La cotización y valoración de Joaquín Sorolla sigue en alza. Barcelona nos ha deleitado este verano en Caixaforum con la atractiva y refrescante muestra “Sorolla y el Mar”. También Mapfre abre cartel en el otoño madrileño, hasta el 11 de enero, con una exposición llena de novedades, con la cara menos conocida del imparable artista: “Sorolla y América”, muestra que se inicia con su celebrada pintura social de finales de siglo, que emigró más allá del océano y paisajes urbanos neoyorquinos, retratos americanos, dibujos sobre cartas de menú, y también bocetos, mucho de todo ello guardado allí en la Hispanic Society de Nueva York, grandioso centro de referencia de la cultura española, museo y biblioteca, fundado en 1904 por el potentado del ferrocarril e hispanista Huntington, que fue el mecenas de Sorolla en América. Él le pagó los dos viajes de seis meses que el artista realizó con su familia a Nueva York. Su exposición de 1909 ni tuvo ni ha tenido igual, el pintor vendió cientos de obras y miles de catálogos… hasta el presidente de los EEUU quiso ser retratado por él.

Pero demos marcha atrás en la moviola hasta situarnos en su levante natal, donde se gestó el genio de Joaquín Sorolla. Los primeros años del artista quedan muy lejos de su posterior éxito, porque este pintor español, que tras Velázquez y Goya es la paleta española más cotizada fuera de nuestras fronteras, nació en Valencia el 27 de febrero de 1863 (¿conjunción de astros que dirían algunos lunáticos?). Sus padres, Joaquín y Concepción, del gremio del comercio de tejidos, murieron, quizá víctimas del cólera, en un margen de tres días, cuando el pequeño contaba dos años y medio.

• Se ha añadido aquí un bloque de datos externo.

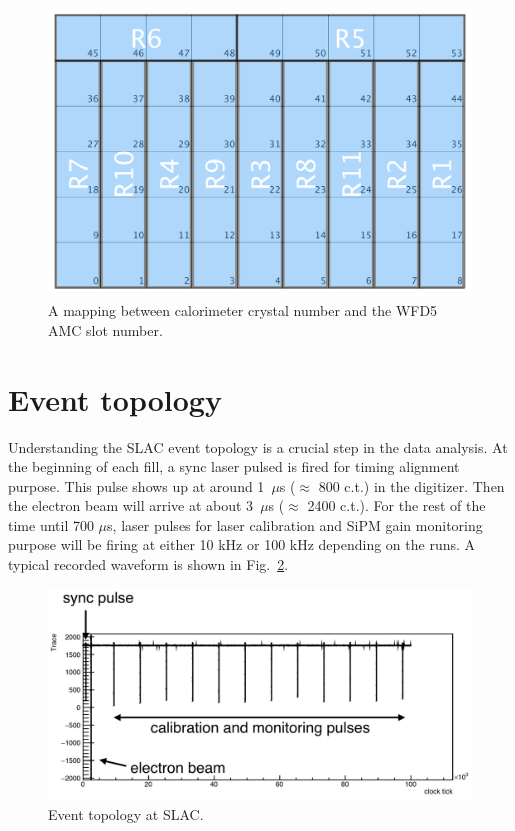 \begin{figure}[htbp]
\centering
\includegraphics[width=.7\textwidth]{pics/CaloWFD5Map}
\caption{\label{fig:calowfd5map}A mapping between calorimeter crystal number and the WFD5 AMC slot number.}
\end{figure}

\section{Event topology}

Understanding the SLAC event topology is a crucial step in the data analysis.
At the beginning of each fill, a sync laser pulsed is fired for timing alignment purpose. This pulse shows up at around 1~$\mu$s ($\approx$ 800 c.t.) in the digitizer.
Then the electron beam will arrive at about 3~$\mu$s ($\approx$ 2400 c.t.).
For the rest of the time until 700 $\mu$s, laser pulses for laser calibration and SiPM gain monitoring purpose will be firing at either 10 kHz or 100 kHz depending on the runs.
A typical recorded waveform is shown in Fig.~\ref{fig:eventtopology}.

\begin{figure}[htbp]
\centering
\includegraphics[width=.8\textwidth]{pics/eventtopology}
\caption{\label{fig:eventtopology} Event topology at SLAC.}
\end{figure}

La tía materna Isabel y su marido José adoptaron a Joaquinito y a su hermana Isabel, de un año. Con 14 años Joaquín ayudaba a su tío en la modesta cerrajería familiar, pero su destreza para la pintura ya era reconocida y asistía por la noche a clases de pintura. Con dieciséis años entró en la Escuela de Bellas Artes de San Carlos de Valencia: las clases se iniciaban a las ocho, sin embargo su compañero, el también pintor Cecilio Plá, nos dice que Sorolla ya venía de sacar apuntes del natural por la ciudad. Ese mismo año, por su aplicación, la Escuela de Artesanos le otorgó un accésit y le obsequió con una caja de pinturas. Su padre adoptivo, consciente de la valía del chico, decidió pagarle clases especiales e intentó que Joaquín no perdiese más tiempo en las labores de cerrajero, pero el chico no lo permitió. A la par recibía la medalla de bronce de la Exposición Regional de Valencia por “El patio del instituto”. Su profesión de pintor ya estaba decidida.

Sorolla pasó cuarenta años pintando casi frenéticamente. Trabajador incansable realizó a la velocidad de la luz cerca de 2.200 cuadros, 9.000 dibujos, apuntes, bocetos, obras todas ellas en las que consiguió como nadie reflejar con una modernidad potente ese derecho que el instante tiene a la eternidad.